■ **What to produce**
Your answer must hold only the lines below from the line containing "реализовано (используется REST)" through the line containing "реализовано (кэш профилей)", each reproduced exactly.

■ **Input material**
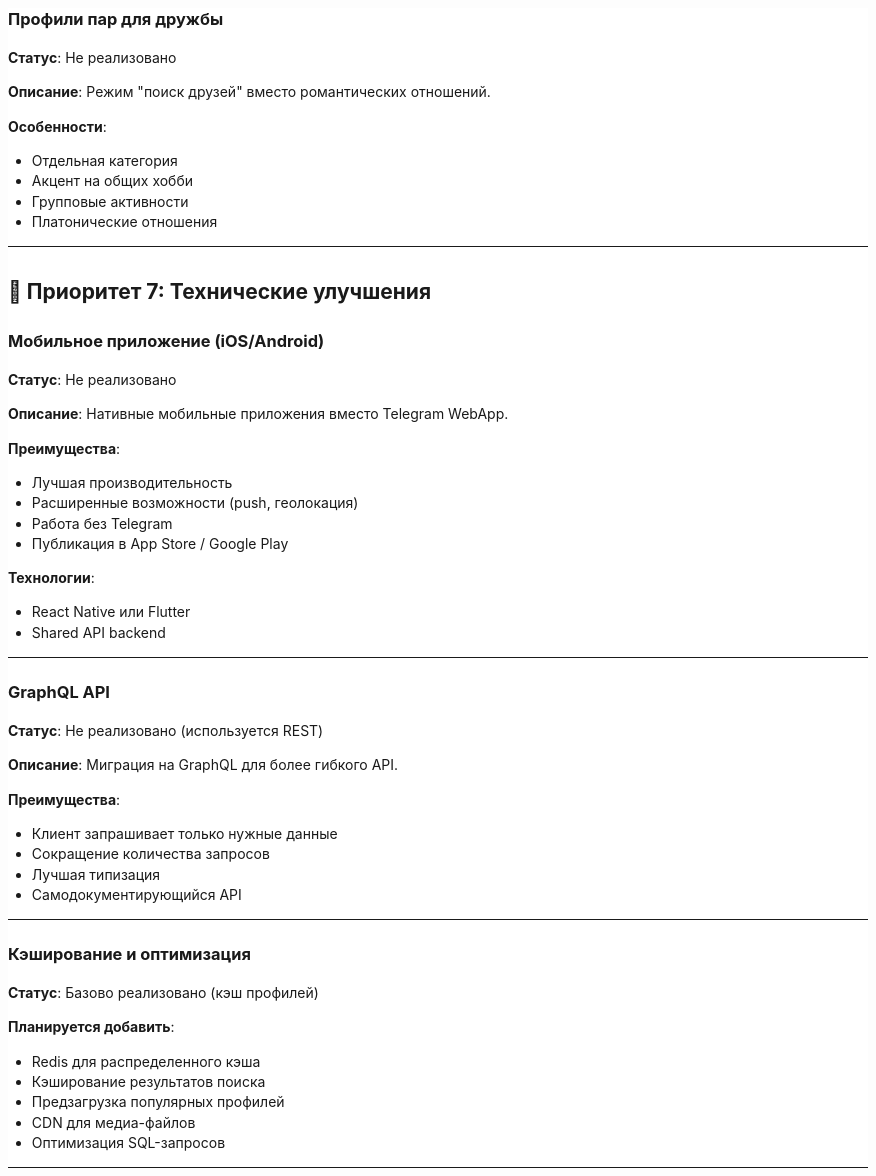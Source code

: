 
### Профили пар для дружбы
**Статус**: Не реализовано

**Описание**: Режим "поиск друзей" вместо романтических отношений.

**Особенности**:
- Отдельная категория
- Акцент на общих хобби
- Групповые активности
- Платонические отношения

---

## 🎯 Приоритет 7: Технические улучшения

### Мобильное приложение (iOS/Android)
**Статус**: Не реализовано

**Описание**: Нативные мобильные приложения вместо Telegram WebApp.

**Преимущества**:
- Лучшая производительность
- Расширенные возможности (push, геолокация)
- Работа без Telegram
- Публикация в App Store / Google Play

**Технологии**:
- React Native или Flutter
- Shared API backend

---

### GraphQL API
**Статус**: Не реализовано (используется REST)

**Описание**: Миграция на GraphQL для более гибкого API.

**Преимущества**:
- Клиент запрашивает только нужные данные
- Сокращение количества запросов
- Лучшая типизация
- Самодокументирующийся API

---

### Кэширование и оптимизация
**Статус**: Базово реализовано (кэш профилей)

**Планируется добавить**:
- Redis для распределенного кэша
- Кэширование результатов поиска
- Предзагрузка популярных профилей
- CDN для медиа-файлов
- Оптимизация SQL-запросов

---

■ **Solution to this problem**
**Статус**: Не реализовано (используется REST)

**Описание**: Миграция на GraphQL для более гибкого API.

**Преимущества**:
- Клиент запрашивает только нужные данные
- Сокращение количества запросов
- Лучшая типизация
- Самодокументирующийся API

---

### Кэширование и оптимизация
**Статус**: Базово реализовано (кэш профилей)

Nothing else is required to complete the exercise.